*** Begin section ***

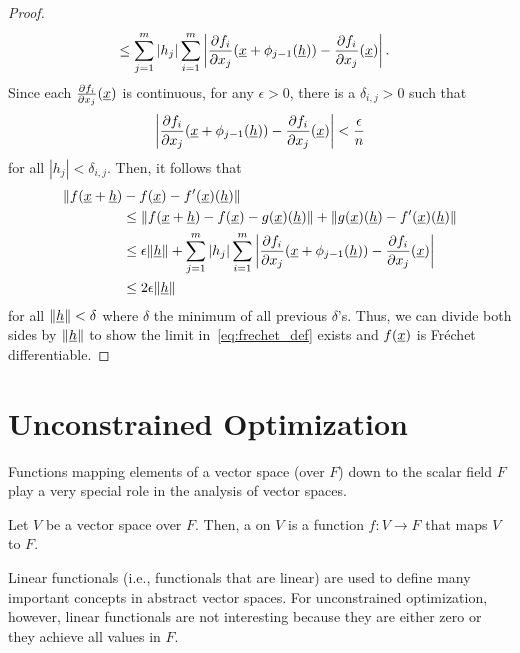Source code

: \begin{proof}
\begin{align*}
&\leq \sum_{j=1}^m |h_j| \sum_{i=1}^m \left| \frac{\partial f_i}{\partial x_j} (\vecnot{x}+\phi_{j-1}(\vecnot{h})) - \frac{\partial f_i}{\partial x_j} (\vecnot{x}) \right|.
\end{align*}
Since each $\frac{\partial f_i}{\partial x_j} (\vecnot{x})$ is continuous, for any $\epsilon>0$, there is a $\delta_{i,j}>0$ such that
\[ \left| \frac{\partial f_i}{\partial x_j} (\vecnot{x}+\phi_{j-1}(\vecnot{h})) - \frac{\partial f_i}{\partial x_j} (\vecnot{x}) \right| < \frac{\epsilon}{n} \]
for all $|h_j| < \delta_{i,j}$.
Then, it follows that
\begin{align*}
\| f(\vecnot{x}+\vecnot{h}) & - f(\vecnot{x}) - f'(\vecnot{x}) (\vecnot{h}) \|  \\ &\leq \| f(\vecnot{x}+\vecnot{h}) - f(\vecnot{x}) - g(\vecnot{x}) (\vecnot{h}) \| + \| g(\vecnot{x})(\vecnot{h}) - f'(\vecnot{x}) (\vecnot{h}) \| \\
&\leq \epsilon \|\vecnot{h}\| + \sum_{j=1}^m |h_j| \sum_{i=1}^m \left| \frac{\partial f_i}{\partial x_j} (\vecnot{x}+\phi_{j-1}(\vecnot{h})) - \frac{\partial f_i}{\partial x_j} (\vecnot{x}) \right| \\
&\leq  2 \epsilon \| \vecnot{h} \| 
\end{align*}
for all $\| \vecnot{h} \| < \delta$ where $\delta$ the minimum of all previous $\delta$'s.
Thus, we can divide both sides by $\|\vecnot{h}\|$ to show the limit in~\eqref{eq:frechet_def} exists and $f(\vecnot{x})$ is Fr\'{e}chet differentiable.
\end{proof}
\fi


\section{Unconstrained Optimization}

Functions mapping elements of a vector space (over $F$) down to the scalar field $F$ play a very special role in the analysis of vector spaces.

\begin{definition}
Let $V$ be a vector space over $F$.
Then, a  on $V$ is a function $f \colon V \rightarrow F$ that maps $V$ to $F$.
\end{definition}

Linear functionals (i.e., functionals that are linear) are used to define many important concepts in abstract vector spaces.
For unconstrained optimization, however, linear functionals are not interesting because they are either zero or they achieve all values in $F$.

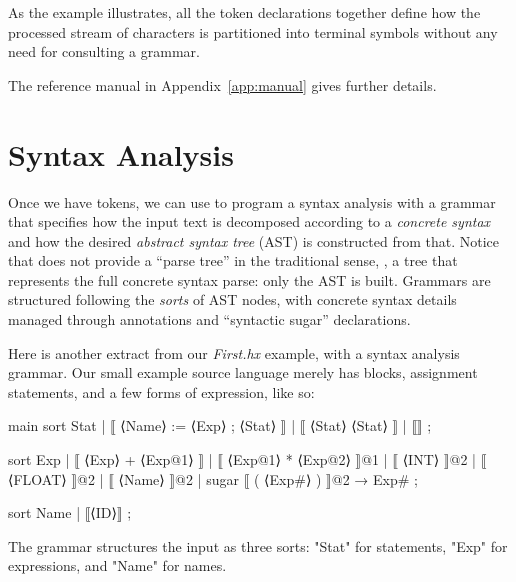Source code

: \documentclass[11pt]{article} %
\begin{document}
As the example illustrates, all the token declarations together define how the processed stream of
characters is partitioned into terminal symbols without any need for consulting a grammar.

The reference manual in Appendix~\ref{app:manual} gives further details.


\section{Syntax Analysis}
\label{sec:syntax}

Once we have tokens, we can use \HAX to program a syntax analysis with a grammar that specifies how
the input text is decomposed according to a \emph{concrete syntax} and how the desired
\emph{abstract syntax tree} (AST) is constructed from that. Notice that \HAX does not provide a
``parse tree'' in the traditional sense, \ie, a tree that represents the full concrete syntax parse:
only the AST is built.  Grammars are structured following the \emph{sorts} of AST nodes, with
concrete syntax details managed through annotations and ``syntactic sugar'' declarations.

\begin{example}\label{ex:syntax}
  Here is another extract from our \emph{First.hx} example, with a syntax analysis grammar. Our
  small example source language merely has blocks, assignment statements, and a few forms of
  expression, like so:
\begin{hacs}[xleftmargin=\parindent,xrightmargin=2em,numbers=right]
main sort Stat  | ⟦ ⟨Name⟩ := ⟨Exp⟩ ; ⟨Stat⟩ ⟧
                | ⟦ { ⟨Stat⟩ } ⟨Stat⟩ ⟧
                | ⟦⟧ ;

sort Exp  | ⟦ ⟨Exp⟩ + ⟨Exp@1⟩ ⟧
          | ⟦ ⟨Exp@1⟩ * ⟨Exp@2⟩ ⟧@1
          | ⟦ ⟨INT⟩ ⟧@2
          | ⟦ ⟨FLOAT⟩ ⟧@2
          | ⟦ ⟨Name⟩ ⟧@2
          | sugar ⟦ ( ⟨Exp#⟩ ) ⟧@2 → Exp# ;

sort Name  | ⟦⟨ID⟩⟧ ;
\end{hacs}
  The grammar structures the input as three sorts: "Stat" for statements, "Exp" for expressions, and
  "Name" for names.
\end{example}
\end{document}
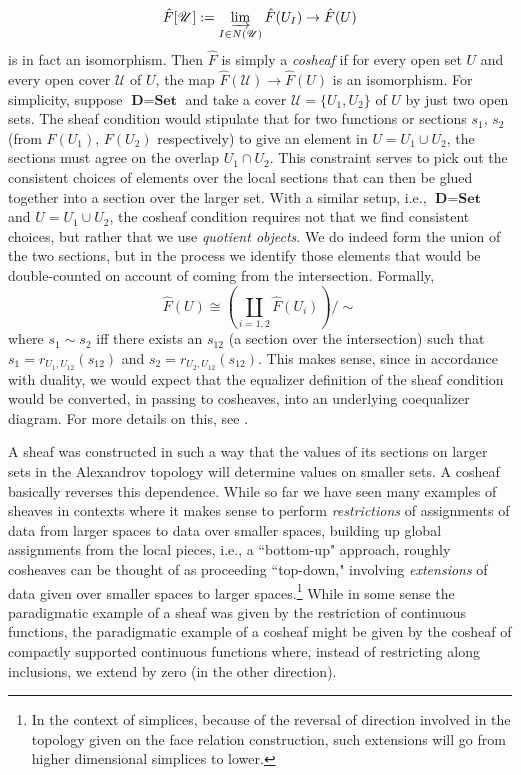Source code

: \documentclass[a4paper]{book}
\theoremstyle{definition}
\theoremstyle{definition}
\theoremstyle{definition}
\theoremstyle{theorem}
\theoremstyle{definition}
\begin{document}
{	\begin{equation}
	\hat{F}[\mathscr{U}] := \varinjlim_{I \in N(\mathscr{U})} \hat{F}(U_I) \rightarrow \hat{F}(U)
	\end{equation} 
	is in fact an isomorphism. Then $\hat{F}$ is simply a \textit{cosheaf} if for every open set $U$ and every open cover $\mathscr{U}$ of $U$, the map $\hat{F}(\mathscr{U}) \rightarrow \hat{F}(U)$ is an isomorphism. For simplicity, suppose $\textbf{D} = \textbf{Set}$ and take a cover $\mathscr{U} = \{U_1, U_2\}$ of $U$ by just two open sets. The sheaf condition would stipulate that for two functions or sections $s_1$, $s_2$ (from $F(U_1)$, $F(U_2)$ respectively) to give an element in $U = U_1 \cup U_2$, the sections must agree on the overlap $U_1 \cap U_2$. This constraint serves to pick out the consistent choices of elements over the local sections that can then be glued together into a section over the larger set. With a similar setup, i.e., $\textbf{D} = \textbf{Set}$ and $U = U_1 \cup U_2$, the cosheaf condition requires not that we find consistent choices, but rather that we use \textit{quotient objects}. We do indeed form the union of the two sections, but in the process we identify those elements that would be double-counted on account of coming from the intersection. Formally, 
	\begin{equation}
	\hat{F}(U) \cong (\coprod_{i = 1,2} \hat{F}(U_i)) / \sim 
	\end{equation}
	where $s_1 \sim s_2$ iff there exists an $s_{12}$ (a section over the intersection) such that $s_1 = r_{U_1, U_{12}}(s_{12})$ and $s_2 = r_{U_2, U_{12}}(s_{12})$. This makes sense, since in accordance with duality, we would expect that the equalizer definition of the sheaf condition would be converted, in passing to cosheaves, into an underlying coequalizer diagram. For more details on this, see \cite{curry_sheaves_2013}.} 
	\par 
A sheaf was constructed in such a way that the values of its sections on larger sets in the Alexandrov topology will determine values on smaller sets. A cosheaf basically reverses this dependence. While so far we have seen many examples of sheaves in contexts where it makes sense to perform \textit{restrictions} of assignments of data from larger spaces to data over smaller spaces, building up global assignments from the local pieces, i.e., a ``bottom-up" approach, roughly cosheaves can be thought of as proceeding ``top-down," involving \textit{extensions} of data given over smaller spaces to larger spaces.\footnote{In the context of simplices, because of the reversal of direction involved in the topology given on the face relation construction, such extensions will go from higher dimensional simplices to lower.} While in some sense the paradigmatic example of a sheaf was given by the restriction of continuous functions, the paradigmatic example of a cosheaf might be given by the cosheaf of compactly supported continuous functions where, instead of restricting along inclusions, we extend by zero (in the other direction).\par 
\end{document}

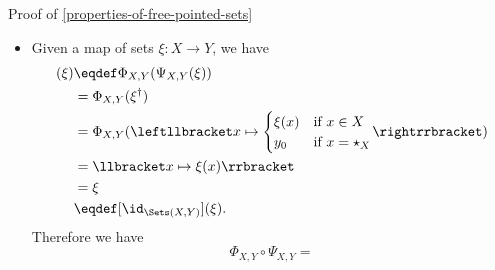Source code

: \begin{Proof}{Proof of \cref{properties-of-free-pointed-sets}}
\begin{itemize}
\begin{align*}
                                                 &=      \Psi_{X,Y}(\xi^{\dagger})\\%
                                                 &\eqdef \leftllbracket x\mapsto{\begin{cases}\xi^{\dagger}(x)&\text{if $x\in X$}\\y_{0}&\text{if $x=\star_{X}$}\end{cases}}\rightrrbracket\\%
                                                 &=      \leftllbracket x\mapsto{\begin{cases}\xi(x)&\text{if $x\in X$}\\y_{0}&\text{if $x=\star_{X}$}\end{cases}}\rightrrbracket\\%
                                                 &=      \xi\\%
                                                 &\eqdef [\id_{\Sets_{*}(X^{+},Y)}](\xi).%
            \end{align*}
            Therefore we have
            \[
                \Psi_{X,Y}\circ\Phi_{X,Y}%
                =%
                \id_{\Sets_{*}(X^{+},Y)}.%
            \]%
        \item\label{proof-of-properties-of-free-pointed-sets-adjointness-4}Given a map of sets $\xi\colon X\to Y$, we have
            \begin{align*}
                [\Phi_{X,Y}\circ\Psi_{X,Y}](\xi) &\eqdef \Phi_{X,Y}(\Psi_{X,Y}(\xi))\\%
                                                 &=      \Phi_{X,Y}(\xi^{\dagger})\\%
                                                 &=      \Phi_{X,Y}(\leftllbracket x\mapsto{\begin{cases}\xi(x)&\text{if $x\in X$}\\y_{0}&\text{if $x=\star_{X}$}\end{cases}}\rightrrbracket)\\%
                                                 &=      \llbracket x\mapsto\xi(x)\rrbracket\\%
                                                 &=      \xi\\%
                                                 &\eqdef [\id_{\Sets(X,Y)}](\xi).%
            \end{align*}
            Therefore we have
            \[
                \Phi_{X,Y}\circ\Psi_{X,Y}%
                =%
\]
\end{itemize}
\end{Proof}
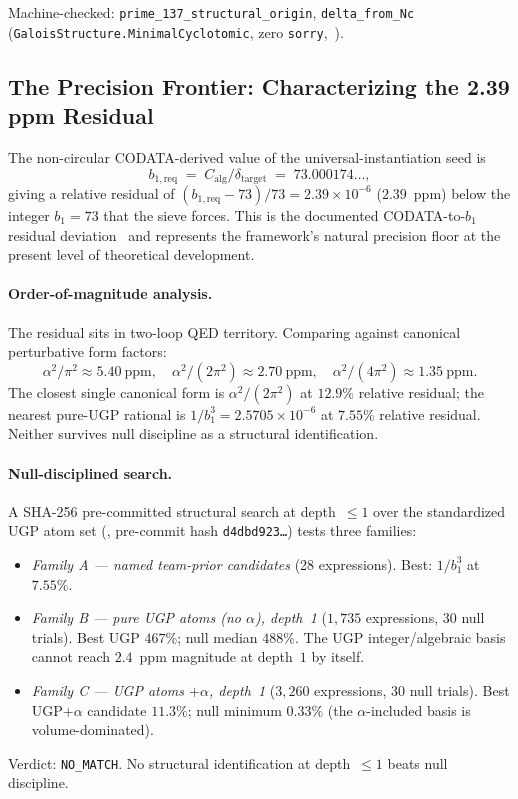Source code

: \documentclass[11pt]{article}
\theoremstyle{remark}
\newcommand{\bone}{b_1}
\newcommand{\bonereq}{b_{1,\mathrm{req}}}
\newcommand{\deltatar}{\delta_{\mathrm{target}}}
\newcommand{\Calg}{C_{\mathrm{alg}}}
\begin{document}
Machine-checked: \texttt{prime\_137\_structural\_origin},
\texttt{delta\_from\_Nc}
(\texttt{Galois\-Structure.\-Minimal\-Cyclo\-tomic}, zero \texttt{sorry},~\cite{ugp-lean}).

\subsection{The Precision Frontier: Characterizing the 2.39 ppm Residual}
\label{subsec:precision_frontier}

The non-circular CODATA-derived value of the universal-instantiation seed is
\[
  \bonereq \;=\; \Calg / \deltatar \;=\; 73.000174\ldots,
\]
giving a relative residual of $(\bonereq - 73)/73 = 2.39\times 10^{-6}$
($2.39$~ppm) below the integer $\bone = 73$ that the sieve forces.
This is the documented CODATA-to-$b_1$ residual deviation~\cite{Spivack2026_SM_UGP} and represents
the framework's natural precision floor at the present level of theoretical
development.

\paragraph{Order-of-magnitude analysis.}
The residual sits in two-loop QED territory.  Comparing against canonical
perturbative form factors:
\[
  \alpha^2/\pi^2 \approx 5.40~\text{ppm}, \quad
  \alpha^2/(2\pi^2) \approx 2.70~\text{ppm}, \quad
  \alpha^2/(4\pi^2) \approx 1.35~\text{ppm}.
\]
The closest single canonical form is $\alpha^2/(2\pi^2)$ at $12.9\%$ relative
residual; the nearest pure-UGP rational is $1/\bone^3 = 2.5705\times 10^{-6}$
at $7.55\%$ relative residual.  Neither survives null discipline as a
structural identification.

\paragraph{Null-disciplined search.}
A SHA-256 pre-committed structural search at depth~$\leq 1$ over the
standardized UGP atom set
(,
pre-commit hash \texttt{d4dbd923\ldots}) tests three families:
\begin{itemize}[leftmargin=2em,itemsep=0.1em]
  \item \emph{Family A --- named team-prior candidates} (28 expressions).
    Best: $1/\bone^3$ at $7.55\%$.
  \item \emph{Family B --- pure UGP atoms (no $\alpha$), depth~1} ($1{,}735$ expressions,
    $30$ null trials).
    Best UGP $467\%$; null median $488\%$.  The UGP integer/algebraic
    basis cannot reach $2.4$~ppm magnitude at depth~$1$ by itself.
  \item \emph{Family C --- UGP atoms $+ \alpha$, depth~1} ($3{,}260$ expressions,
    $30$ null trials).
    Best UGP$+\alpha$ candidate $11.3\%$; null minimum $0.33\%$ (the
    $\alpha$-included basis is volume-dominated).
\end{itemize}
Verdict: \texttt{NO\_MATCH}.  No structural identification at depth~$\leq 1$
beats null discipline.
\end{document}
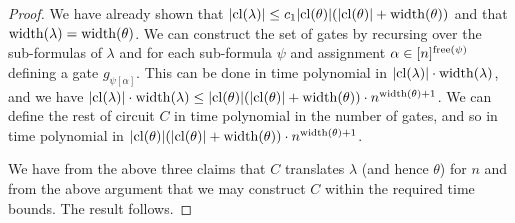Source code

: \documentclass[../main/thesis.tex]{subfiles}
\begin{document}
\begin{proof}
We have already shown that $\vert \mathrm{cl}(\lambda) \vert \leq c_1\vert \mathrm{cl}(\theta)
\vert (\vert \mathrm{cl}(\theta) \vert + \mathrm{width}(\theta))$ and that $\mathrm{width}(\lambda) =
\mathrm{width}(\theta)$. We can construct the set of gates by recursing over the
sub-formulas of $\lambda$ and for each sub-formula $\psi$ and assignment $\alpha
\in [n]^{\mathrm{free}(\psi)}$ defining a gate $g_{\psi[\alpha]}$. This can be done in
time polynomial in $\vert \mathrm{cl}(\lambda) \vert \cdot \mathrm{width}(\lambda)$, and we
have $\vert \mathrm{cl}(\lambda) \vert \cdot \mathrm{width}(\lambda) \leq \vert \mathrm{cl}(\theta)
\vert (\vert \mathrm{cl}(\theta) \vert + \mathrm{width}(\theta)) \cdot n^{\mathrm{width}(\theta) +
  1}$. We can define the rest of circuit $C$ in time polynomial in the number of
gates, and so in time polynomial in $\vert \mathrm{cl}(\theta) \vert (\vert \mathrm{cl}(\theta)
\vert + \mathrm{width}(\theta)) \cdot n^{\mathrm{width}(\theta) + 1}$.

We have from the above three claims that $C$ translates $\lambda$ (and hence
$\theta$) for $n$ and from the above argument that we may construct $C$ within
the required time bounds. The result follows.




\end{proof}
\end{document}
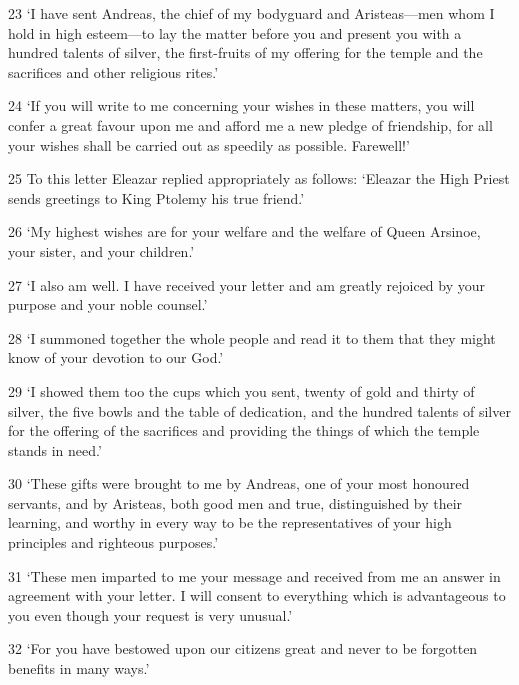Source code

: \par 23 ‘I have sent Andreas, the chief of my bodyguard and Aristeas—men whom I hold in high esteem—to lay the matter before you and present you with a hundred talents of silver, the first-fruits of my offering for the temple and the sacrifices and other religious rites.’

\par 24 ‘If you will write to me concerning your wishes in these matters, you will confer a great favour upon me and afford me a new pledge of friendship, for all your wishes shall be carried out as speedily as possible. Farewell!’

\par 25 To this letter Eleazar replied appropriately as follows: ‘Eleazar the High Priest sends greetings to King Ptolemy his true friend.’

\par 26 ‘My highest wishes are for your welfare and the welfare of Queen Arsinoe, your sister, and your children.’

\par 27 ‘I also am well. I have received your letter and am greatly rejoiced by your purpose and your noble counsel.’

\par 28 ‘I summoned together the whole people and read it to them that they might know of your devotion to our God.’

\par 29 ‘I showed them too the cups which you sent, twenty of gold and thirty of silver, the five bowls and the table of dedication, and the hundred talents of silver for the offering of the sacrifices and providing the things of which the temple stands in need.’

\par 30 ‘These gifts were brought to me by Andreas, one of your most honoured servants, and by Aristeas, both good men and true, distinguished by their learning, and worthy in every way to be the representatives of your high principles and righteous purposes.’

\par 31 ‘These men imparted to me your message and received from me an answer in agreement with your letter. I will consent to everything which is advantageous to you even though your request is very unusual.’

\par 32 ‘For you have bestowed upon our citizens great and never to be forgotten benefits in many ways.’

*** End section ***

[EXERCISE DIRECTIONS] Using the entries above, return each line in which the word "identification" occurs.

[SOLUTION TO THIS PROBLEM]
structural identification.
Verdict: \texttt{NO\_MATCH}.  No structural identification at depth~$\leq 1$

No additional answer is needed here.